───── Dataset extract

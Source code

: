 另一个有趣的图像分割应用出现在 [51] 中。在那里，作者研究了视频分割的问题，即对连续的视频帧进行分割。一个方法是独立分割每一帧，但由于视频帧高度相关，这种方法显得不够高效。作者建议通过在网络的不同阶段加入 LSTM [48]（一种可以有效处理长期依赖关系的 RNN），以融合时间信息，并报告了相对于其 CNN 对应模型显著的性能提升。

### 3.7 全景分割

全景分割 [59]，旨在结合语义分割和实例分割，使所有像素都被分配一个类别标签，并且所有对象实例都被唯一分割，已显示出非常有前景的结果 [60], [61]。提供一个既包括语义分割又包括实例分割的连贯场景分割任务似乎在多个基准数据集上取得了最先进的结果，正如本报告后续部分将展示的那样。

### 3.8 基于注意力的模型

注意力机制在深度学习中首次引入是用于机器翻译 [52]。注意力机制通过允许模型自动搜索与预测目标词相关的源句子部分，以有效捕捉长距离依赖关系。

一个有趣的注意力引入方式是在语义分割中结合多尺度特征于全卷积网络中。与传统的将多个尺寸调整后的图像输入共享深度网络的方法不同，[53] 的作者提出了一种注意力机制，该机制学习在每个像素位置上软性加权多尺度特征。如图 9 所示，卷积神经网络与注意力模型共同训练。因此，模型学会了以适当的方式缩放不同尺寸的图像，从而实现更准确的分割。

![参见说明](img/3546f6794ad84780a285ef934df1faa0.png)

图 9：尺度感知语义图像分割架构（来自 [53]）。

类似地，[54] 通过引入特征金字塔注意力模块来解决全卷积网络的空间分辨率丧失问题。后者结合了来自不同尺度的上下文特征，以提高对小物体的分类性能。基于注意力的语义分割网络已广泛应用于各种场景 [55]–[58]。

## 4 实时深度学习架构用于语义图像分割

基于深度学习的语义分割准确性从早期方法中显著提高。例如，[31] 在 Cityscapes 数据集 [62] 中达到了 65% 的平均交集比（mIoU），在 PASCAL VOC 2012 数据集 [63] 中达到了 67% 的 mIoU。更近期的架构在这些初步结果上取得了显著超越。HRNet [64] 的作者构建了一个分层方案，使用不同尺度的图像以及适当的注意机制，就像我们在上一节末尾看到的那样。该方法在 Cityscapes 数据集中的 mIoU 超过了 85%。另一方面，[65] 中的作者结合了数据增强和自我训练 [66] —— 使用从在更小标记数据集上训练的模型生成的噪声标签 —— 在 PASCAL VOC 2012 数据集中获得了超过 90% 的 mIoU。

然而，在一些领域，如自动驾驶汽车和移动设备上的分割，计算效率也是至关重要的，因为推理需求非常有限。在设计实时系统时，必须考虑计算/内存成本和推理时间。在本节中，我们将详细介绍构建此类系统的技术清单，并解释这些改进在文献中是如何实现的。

──────────

» Exercise requirements:
Using only the entries above, output the line with "### 3.7 全景分割", the line with "## 4 实时深度学习架构用于语义图像分割", and all lines between them, exactly as they stand.

» Answer:
### 3.7 全景分割

全景分割 [59]，旨在结合语义分割和实例分割，使所有像素都被分配一个类别标签，并且所有对象实例都被唯一分割，已显示出非常有前景的结果 [60], [61]。提供一个既包括语义分割又包括实例分割的连贯场景分割任务似乎在多个基准数据集上取得了最先进的结果，正如本报告后续部分将展示的那样。

### 3.8 基于注意力的模型

注意力机制在深度学习中首次引入是用于机器翻译 [52]。注意力机制通过允许模型自动搜索与预测目标词相关的源句子部分，以有效捕捉长距离依赖关系。

一个有趣的注意力引入方式是在语义分割中结合多尺度特征于全卷积网络中。与传统的将多个尺寸调整后的图像输入共享深度网络的方法不同，[53] 的作者提出了一种注意力机制，该机制学习在每个像素位置上软性加权多尺度特征。如图 9 所示，卷积神经网络与注意力模型共同训练。因此，模型学会了以适当的方式缩放不同尺寸的图像，从而实现更准确的分割。

![参见说明](img/3546f6794ad84780a285ef934df1faa0.png)

图 9：尺度感知语义图像分割架构（来自 [53]）。

类似地，[54] 通过引入特征金字塔注意力模块来解决全卷积网络的空间分辨率丧失问题。后者结合了来自不同尺度的上下文特征，以提高对小物体的分类性能。基于注意力的语义分割网络已广泛应用于各种场景 [55]–[58]。

## 4 实时深度学习架构用于语义图像分割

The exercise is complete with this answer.